[Records — start]

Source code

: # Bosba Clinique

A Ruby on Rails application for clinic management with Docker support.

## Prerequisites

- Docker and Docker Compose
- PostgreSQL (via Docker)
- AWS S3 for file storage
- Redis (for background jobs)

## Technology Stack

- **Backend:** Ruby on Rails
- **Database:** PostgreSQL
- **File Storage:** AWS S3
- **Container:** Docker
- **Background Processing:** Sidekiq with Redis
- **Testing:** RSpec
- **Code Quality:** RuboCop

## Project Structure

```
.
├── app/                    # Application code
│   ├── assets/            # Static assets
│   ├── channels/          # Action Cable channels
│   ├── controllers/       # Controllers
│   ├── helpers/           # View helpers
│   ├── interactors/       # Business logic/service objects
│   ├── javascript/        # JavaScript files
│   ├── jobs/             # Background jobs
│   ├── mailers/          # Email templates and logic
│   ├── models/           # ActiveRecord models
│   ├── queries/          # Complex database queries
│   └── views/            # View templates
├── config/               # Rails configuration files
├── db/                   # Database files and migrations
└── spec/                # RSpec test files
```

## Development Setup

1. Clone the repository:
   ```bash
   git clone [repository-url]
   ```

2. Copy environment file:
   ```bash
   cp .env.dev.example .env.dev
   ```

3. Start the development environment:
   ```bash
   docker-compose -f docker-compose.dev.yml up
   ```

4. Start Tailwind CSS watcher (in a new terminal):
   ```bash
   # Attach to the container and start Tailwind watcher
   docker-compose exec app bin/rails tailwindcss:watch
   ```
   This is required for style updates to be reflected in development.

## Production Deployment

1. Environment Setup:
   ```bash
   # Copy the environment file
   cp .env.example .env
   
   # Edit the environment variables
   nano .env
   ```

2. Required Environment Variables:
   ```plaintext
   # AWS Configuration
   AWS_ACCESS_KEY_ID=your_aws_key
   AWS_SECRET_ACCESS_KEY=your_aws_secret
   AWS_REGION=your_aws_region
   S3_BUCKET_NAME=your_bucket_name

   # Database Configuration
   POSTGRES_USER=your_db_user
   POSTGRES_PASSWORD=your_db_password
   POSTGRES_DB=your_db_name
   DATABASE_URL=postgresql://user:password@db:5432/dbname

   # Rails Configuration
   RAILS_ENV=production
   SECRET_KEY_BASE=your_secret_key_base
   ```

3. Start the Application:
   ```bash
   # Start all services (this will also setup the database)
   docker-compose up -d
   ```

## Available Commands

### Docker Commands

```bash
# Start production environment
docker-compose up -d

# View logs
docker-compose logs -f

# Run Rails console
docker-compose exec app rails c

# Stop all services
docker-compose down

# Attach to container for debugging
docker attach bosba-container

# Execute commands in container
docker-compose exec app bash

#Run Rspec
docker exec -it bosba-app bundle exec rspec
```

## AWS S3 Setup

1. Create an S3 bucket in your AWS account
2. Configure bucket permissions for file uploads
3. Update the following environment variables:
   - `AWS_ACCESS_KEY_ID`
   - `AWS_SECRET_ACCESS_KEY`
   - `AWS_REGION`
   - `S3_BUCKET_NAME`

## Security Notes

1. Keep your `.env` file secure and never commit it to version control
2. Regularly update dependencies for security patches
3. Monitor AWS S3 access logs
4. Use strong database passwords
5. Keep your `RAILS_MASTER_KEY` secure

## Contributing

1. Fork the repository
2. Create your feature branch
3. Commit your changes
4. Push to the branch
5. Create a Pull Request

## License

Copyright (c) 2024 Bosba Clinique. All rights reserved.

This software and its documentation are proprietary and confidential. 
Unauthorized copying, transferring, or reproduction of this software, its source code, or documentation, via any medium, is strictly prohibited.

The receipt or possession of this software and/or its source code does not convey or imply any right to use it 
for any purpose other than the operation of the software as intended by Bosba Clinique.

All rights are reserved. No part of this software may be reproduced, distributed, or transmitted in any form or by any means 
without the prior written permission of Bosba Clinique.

[Records — finish]

### Assigned task:
Read the listing above, then copy every line that includes the string "secure".

### Result:
1. Keep your `.env` file secure and never commit it to version control
5. Keep your `RAILS_MASTER_KEY` secure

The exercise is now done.